When people complain about email, I get it. You’re working from home and the barrage of pinging, flashing icons and messages piling up never seems to stop. We hear all kinds of moaning about the volume, lack of clarity, and just plain rudeness in people’s inboxes. Those are all legitimate complaints. But I am old enough to remember the “before times.” I was around before email.

Pull up a rock next to the dinosaur corral and let me tell you about it.

Once upon a time…

My first management job was in 1996. The small mom and pop franchise I worked for was not on the forefront of technology, to put it mildly. The first major cross-company project I worked on was rolling out email across the six local offices. Why me? I was the brilliant person who discovered that you could have three different AOL addresses on a single account. Before then we had one dial-up account per office, and the only person with access was the administrative assistant. Wait, salespeople could have their own email addresses? Managers like me can get messages immediately to their team members (at least the ones with personal email)… FOR NO MORE MONEY? Sign us up.

Dinosaurs roamed the Earth.

Here is what office communication was like back then:

  • If you wanted fast answers, you used the phone, which only transmitted voice so you had to actually talk to the person you wanted something from.

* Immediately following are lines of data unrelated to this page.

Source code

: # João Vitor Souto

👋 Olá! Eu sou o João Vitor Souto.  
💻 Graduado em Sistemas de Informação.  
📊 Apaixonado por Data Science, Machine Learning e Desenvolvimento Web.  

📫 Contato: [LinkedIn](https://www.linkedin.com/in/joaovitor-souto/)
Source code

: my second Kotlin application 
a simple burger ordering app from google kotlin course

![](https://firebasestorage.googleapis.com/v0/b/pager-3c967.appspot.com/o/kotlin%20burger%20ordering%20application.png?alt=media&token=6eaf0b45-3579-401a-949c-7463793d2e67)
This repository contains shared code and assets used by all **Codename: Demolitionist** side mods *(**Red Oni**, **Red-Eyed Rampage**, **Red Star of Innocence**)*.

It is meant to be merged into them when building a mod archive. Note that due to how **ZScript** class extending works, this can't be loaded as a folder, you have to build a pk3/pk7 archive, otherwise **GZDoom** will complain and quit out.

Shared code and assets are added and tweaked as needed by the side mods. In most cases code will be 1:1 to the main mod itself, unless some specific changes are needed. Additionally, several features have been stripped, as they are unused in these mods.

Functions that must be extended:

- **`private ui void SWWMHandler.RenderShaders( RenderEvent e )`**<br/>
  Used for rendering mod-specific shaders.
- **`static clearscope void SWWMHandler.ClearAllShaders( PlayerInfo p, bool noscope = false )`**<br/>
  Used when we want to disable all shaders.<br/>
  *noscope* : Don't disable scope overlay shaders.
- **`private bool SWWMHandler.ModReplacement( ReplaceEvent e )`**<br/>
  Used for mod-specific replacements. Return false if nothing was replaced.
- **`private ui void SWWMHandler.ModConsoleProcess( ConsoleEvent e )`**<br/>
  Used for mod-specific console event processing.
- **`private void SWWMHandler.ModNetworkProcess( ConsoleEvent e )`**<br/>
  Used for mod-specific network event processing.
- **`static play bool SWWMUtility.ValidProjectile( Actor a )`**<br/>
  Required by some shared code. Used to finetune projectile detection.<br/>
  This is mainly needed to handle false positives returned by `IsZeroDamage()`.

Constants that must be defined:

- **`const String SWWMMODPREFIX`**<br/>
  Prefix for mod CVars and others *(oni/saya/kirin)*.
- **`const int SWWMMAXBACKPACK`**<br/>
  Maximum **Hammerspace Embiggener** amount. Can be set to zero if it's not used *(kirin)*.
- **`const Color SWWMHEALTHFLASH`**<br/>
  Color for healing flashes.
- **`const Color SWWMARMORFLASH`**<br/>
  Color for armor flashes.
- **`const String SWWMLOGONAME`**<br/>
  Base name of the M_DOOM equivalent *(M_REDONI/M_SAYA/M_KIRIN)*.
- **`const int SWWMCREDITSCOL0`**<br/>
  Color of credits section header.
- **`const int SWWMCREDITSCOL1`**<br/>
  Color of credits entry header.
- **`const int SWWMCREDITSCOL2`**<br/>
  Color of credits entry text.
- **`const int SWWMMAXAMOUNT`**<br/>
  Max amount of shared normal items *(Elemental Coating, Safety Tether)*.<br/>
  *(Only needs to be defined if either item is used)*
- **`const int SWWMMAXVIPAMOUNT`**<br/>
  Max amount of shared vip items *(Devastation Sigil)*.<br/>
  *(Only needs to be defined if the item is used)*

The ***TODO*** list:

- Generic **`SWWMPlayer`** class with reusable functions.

Maybe you could fax, but probably not to someone’s home.
  • Most managers, sales people, and those who worked outside the company wrote letters (often by hand) that then were given to talented but low-paid assistants to type, proof, and mail.
  • Needless to say, you had to make decisions about why, how and when you wanted to communicate with someone. It took time to plan, patience to get an answer, and a lot of work, so you picked your shots.
  • It worked. This is just how business got done.

Then the asteroid struck.

The age of email arrived, and things slowly changed. There were some seismic changes:

  • Suddenly everyone (especially salespeople) needed a laptop computer, even though none of us knew how to use it very well.
  • Managers and Salespeople could communicate directly with customers in writing without going through their manager or an assistant. You wouldn’t believe how unprofessional, misspelled and just plain weird some of those early emails were.
  • When I taught my first “How to Use Email” class, the biggest problem was people writing too much. (Really, it’s true.) Emails had the same style and format as written communication. They were super formal (“pursuant to your letter of the 17th….”) And there were no emojis… you had to pick your words carefully to ensure understanding and context.
  • Assistants, who used to take a lot of the daily tasks off the shoulders of leaders and others became an endangered species. Managers especially had to handle all the administrative tasks (scheduling, minor announcements, separating junk mail/spam from legit correspondence) Our days became a lot fuller.

This wasn’t necessarily bad. (Okay, deciding you didn’t have to hire assistants was a purely financial decision that changed the workplace forever, and not necessarily for the best).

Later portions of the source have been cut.